The business owners of ABC, Inc., an international trading company in Miami, FL contacted our office with questions regarding how to fund their buy-sell agreement that they were drafting with their attorney. The company is equally owned by two individuals, Jose age 50 and Henry age 46 and both are in excellent health which made a cross purchase buy-sell agreement and ideal solution.
A buy-sell agreement is a very important legal document for businesses that establishes the ground rules for disposition of the business in the event that things such as death or disability or early retirement come into play.
At the time of our discussions, ABC, Inc., had been in business for 10+ years and had consistently strong revenue and very good earnings.
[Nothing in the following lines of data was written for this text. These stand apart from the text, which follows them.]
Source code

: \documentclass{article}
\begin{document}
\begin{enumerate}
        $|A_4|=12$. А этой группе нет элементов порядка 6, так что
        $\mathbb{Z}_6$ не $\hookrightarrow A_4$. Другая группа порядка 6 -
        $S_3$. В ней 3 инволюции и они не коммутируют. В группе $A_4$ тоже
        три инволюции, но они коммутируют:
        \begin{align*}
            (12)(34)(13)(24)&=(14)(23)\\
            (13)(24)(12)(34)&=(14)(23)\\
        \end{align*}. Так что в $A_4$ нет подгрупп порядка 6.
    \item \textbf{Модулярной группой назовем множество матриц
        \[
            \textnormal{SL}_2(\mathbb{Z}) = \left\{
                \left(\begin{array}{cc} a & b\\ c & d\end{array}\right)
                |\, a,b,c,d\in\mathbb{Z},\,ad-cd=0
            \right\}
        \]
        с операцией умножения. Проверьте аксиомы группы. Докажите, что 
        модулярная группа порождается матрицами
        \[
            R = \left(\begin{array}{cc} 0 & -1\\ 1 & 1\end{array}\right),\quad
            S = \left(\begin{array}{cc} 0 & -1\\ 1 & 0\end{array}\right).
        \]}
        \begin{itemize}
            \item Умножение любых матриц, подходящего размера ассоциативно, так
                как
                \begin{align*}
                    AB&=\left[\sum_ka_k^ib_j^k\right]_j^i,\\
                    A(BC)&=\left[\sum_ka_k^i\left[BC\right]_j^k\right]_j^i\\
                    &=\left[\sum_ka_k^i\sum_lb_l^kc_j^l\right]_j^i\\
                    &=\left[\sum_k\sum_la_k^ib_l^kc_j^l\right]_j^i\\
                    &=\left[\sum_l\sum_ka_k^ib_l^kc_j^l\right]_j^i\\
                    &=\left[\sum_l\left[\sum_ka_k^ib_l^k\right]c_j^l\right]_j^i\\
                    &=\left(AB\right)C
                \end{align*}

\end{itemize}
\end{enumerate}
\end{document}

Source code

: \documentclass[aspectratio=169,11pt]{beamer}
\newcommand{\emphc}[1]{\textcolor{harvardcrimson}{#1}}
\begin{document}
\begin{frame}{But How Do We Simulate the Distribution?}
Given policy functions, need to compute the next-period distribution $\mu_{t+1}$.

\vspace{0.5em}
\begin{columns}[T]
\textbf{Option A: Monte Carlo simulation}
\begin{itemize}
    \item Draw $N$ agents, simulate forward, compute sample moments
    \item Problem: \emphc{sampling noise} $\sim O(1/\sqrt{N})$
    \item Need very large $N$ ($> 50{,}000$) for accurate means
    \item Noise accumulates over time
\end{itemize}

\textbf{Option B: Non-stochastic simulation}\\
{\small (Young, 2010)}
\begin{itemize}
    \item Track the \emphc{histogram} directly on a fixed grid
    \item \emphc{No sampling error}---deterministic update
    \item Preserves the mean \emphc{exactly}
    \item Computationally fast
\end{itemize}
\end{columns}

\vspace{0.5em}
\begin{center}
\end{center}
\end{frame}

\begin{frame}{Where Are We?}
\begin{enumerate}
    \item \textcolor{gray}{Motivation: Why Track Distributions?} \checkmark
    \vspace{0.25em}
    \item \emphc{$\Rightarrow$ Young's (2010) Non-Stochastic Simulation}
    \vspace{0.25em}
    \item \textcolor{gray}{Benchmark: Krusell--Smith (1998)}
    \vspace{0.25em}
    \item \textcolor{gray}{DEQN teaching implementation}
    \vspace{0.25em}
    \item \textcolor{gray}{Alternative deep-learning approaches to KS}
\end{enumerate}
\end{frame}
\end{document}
Based on its historical performance and future expectations, the company was appraised at a fair market value of $4M.
The goal was to protect the spouses of the owners in the event that one of the principals dies unexpectedly and to assure that the surviving owner retains 100% of the company.
After many questions regarding company structure, goals and objectives of each owner as well as health and lifestyle issues. We looked at two possible solutions for ABC, Inc.
The entity plan would allow for the business to purchase and own life insurance policies on the lives of both Jose and Henry in an amount equal to their equity ownership interest, $2,000,000 each in this case. The business would be the beneficiary and receive the proceeds at the death of either Jose or Henry. At that point, the business would then redeem the shares of the deceased members estate and the surviving owner would then retain 100% ownership in ABC, Inc.
The cross-purchase buy-sell agreement strategy would work differently in that the owners, Jose and Henry, would own $2,000,000 life insurance policies on each other, pay the premiums out of their own pockets and be the beneficiaries of each others’ policy. At the death of either Henry or Jose, the survivor would receive the policy proceeds directly and then buy-out the deceased owner’s estate as per the buy-sell agreement terms. The survivor would then own 100% of the business.
After careful consideration, Jose and Henry determined that the cross purchase buy-sell agreement was the best alternative. So, Jose purchased a term life insurance policy in the amount of $2,000,000 on the Henry’s life and pays the premiums and is the beneficiary. Likewise, Henry purchased a $2,000,000 life insurance policy on Jose with himself owing the policy, paying the premiums and being the beneficiary.
The chief reason we went with the cross-purchase buy-sell agreement plan, was the tax advantages for Jose and Henry. With each owning and paying the premium payments and being the policy beneficiary on a life insurance policy on the other owner, in the even that either Jose or Henry passed away, the survivor would received the policy proceeds tax free. Subsequently, the survivor could individually redeem the equity ownership of the deceased owner. In this case, the surviving owner would receive an automatic step-up in cost basis of $2,000,000. So in the event, the surviving owner decided to sell the company in the future, he would pay no taxes on this $2,000,000 as he has already paid this amount for the fair market value to the deceased owner’s estate.
If your company is working on business succession planning and is drafting or reviewing a buy-sell agreement, you need to carefully consider your options. In this particular case, a cross purchase buy-sell agreement was the best alternative. However, each company has its own specific goals and objectives that are likely significantly different that ABC, Inc. Consulting with a qualified attorney, tax advisor and independent insurance agent is critical to reaching your desired objectives.